I was surpised by this, especially in a city so touched by the ravages of that tragic period. We choose much more often to remember when we were the victims than when we were the aggressors.

Japan is not alone in this respect. The attack on Pearl Harbor is replayed in American TV and the date familiar to many, while August 6th and 9th are not. In Japan these dates are widely broadcast days of mourning.

We should not deny the sorrow of loss, but we must be careful in the images we burn into the collective memory. We need to turn a studied eye not only onto our pain, but with equal earnestness onto the barbarity and depravity that pushed us to such dark depths.

If we study history to avoid repeating the mistakes of the past, we cannot choose to embrace our sorrows at the expense of lessons to be learned from our viciousness.
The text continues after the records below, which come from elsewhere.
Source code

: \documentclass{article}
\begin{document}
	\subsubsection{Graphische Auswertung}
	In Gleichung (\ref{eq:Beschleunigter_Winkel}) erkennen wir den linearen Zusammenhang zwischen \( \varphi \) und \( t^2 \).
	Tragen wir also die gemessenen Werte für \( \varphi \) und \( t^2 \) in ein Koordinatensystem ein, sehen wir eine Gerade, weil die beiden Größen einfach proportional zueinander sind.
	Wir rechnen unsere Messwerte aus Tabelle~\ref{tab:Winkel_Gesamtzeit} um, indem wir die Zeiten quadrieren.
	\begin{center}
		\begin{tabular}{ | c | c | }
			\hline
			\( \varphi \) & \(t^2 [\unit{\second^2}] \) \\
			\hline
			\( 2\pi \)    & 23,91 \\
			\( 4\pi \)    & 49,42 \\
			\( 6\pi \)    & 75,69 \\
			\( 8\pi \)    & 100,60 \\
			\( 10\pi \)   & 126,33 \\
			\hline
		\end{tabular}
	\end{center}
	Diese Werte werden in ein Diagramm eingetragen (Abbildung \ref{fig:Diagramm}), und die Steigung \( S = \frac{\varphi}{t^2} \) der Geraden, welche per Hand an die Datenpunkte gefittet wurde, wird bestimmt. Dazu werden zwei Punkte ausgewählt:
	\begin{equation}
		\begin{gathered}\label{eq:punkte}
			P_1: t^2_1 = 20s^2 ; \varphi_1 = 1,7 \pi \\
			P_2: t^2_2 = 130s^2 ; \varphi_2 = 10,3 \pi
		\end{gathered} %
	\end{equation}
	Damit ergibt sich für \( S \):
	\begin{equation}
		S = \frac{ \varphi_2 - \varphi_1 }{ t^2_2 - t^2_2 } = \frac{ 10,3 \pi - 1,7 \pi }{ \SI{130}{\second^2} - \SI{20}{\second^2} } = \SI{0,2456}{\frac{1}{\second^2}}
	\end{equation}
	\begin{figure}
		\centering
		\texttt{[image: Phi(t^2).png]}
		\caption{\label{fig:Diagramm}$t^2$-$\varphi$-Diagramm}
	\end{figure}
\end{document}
To Americans, August 6th and 9th should inspire as much sadness as Pearl Harbor, and to the Japanese, December 8th should be as solemn an occassion as the sounding of the bells in Hiroshima and Nagasaki.

These dates should live in infamy, for all. --M 🙂
 
I don't understand you at all. Why should the Japanese remember, much less mourn Pearl Harbor? There was a war going on, and it was a sound strategy. Do you remember on which days the Nazis overran things, or anybody else for that matter?
 
Since this is a Japan forum, limited myself to Japan-US. However, the general point of my post was that people should remember with equal introspection the beginning, middle, and end of a series of events. This of course goes for people touched by WWII in Europe, or any other conflict.

The point is not to never to arrive at Point B (in this case Hiroshima/Nagasaki) but to never even depart from Point A (Pearl Harbor). People need to keep the whole picture in mind.

Originally posted by Haivart
Do you remember on which days the Nazis overran things, or anybody else for that matter?

Ask around in Europe or the generation that fought and managed to come back alive. I bet lots of people can tell you plenty of dates the Nazis "overran things."

Originally posted by Haivart
Why should the Japanese remember, much less mourn Pearl Harbor? There was a war going on, and it was a sound strategy.
I'm afraid you can't dismiss Pearl Harbor so easily out of hand. If it was a good tactial move or not is not the point. It was the culmination of a series of events and aggressive expansionism by all sides in East and South East Asia. Besides, can we call what brought Japan to Hawaii "sound strategy"? Hindsight is 20/20 but that can only be an explanation, never an excuse.

If we refuse to recognize and contemplate the aggressive actions that got us into such a mess, or the actions we chose to exact on another, and focus only on a few events (sad though they may be), we have only learned half the lesson history has to teach.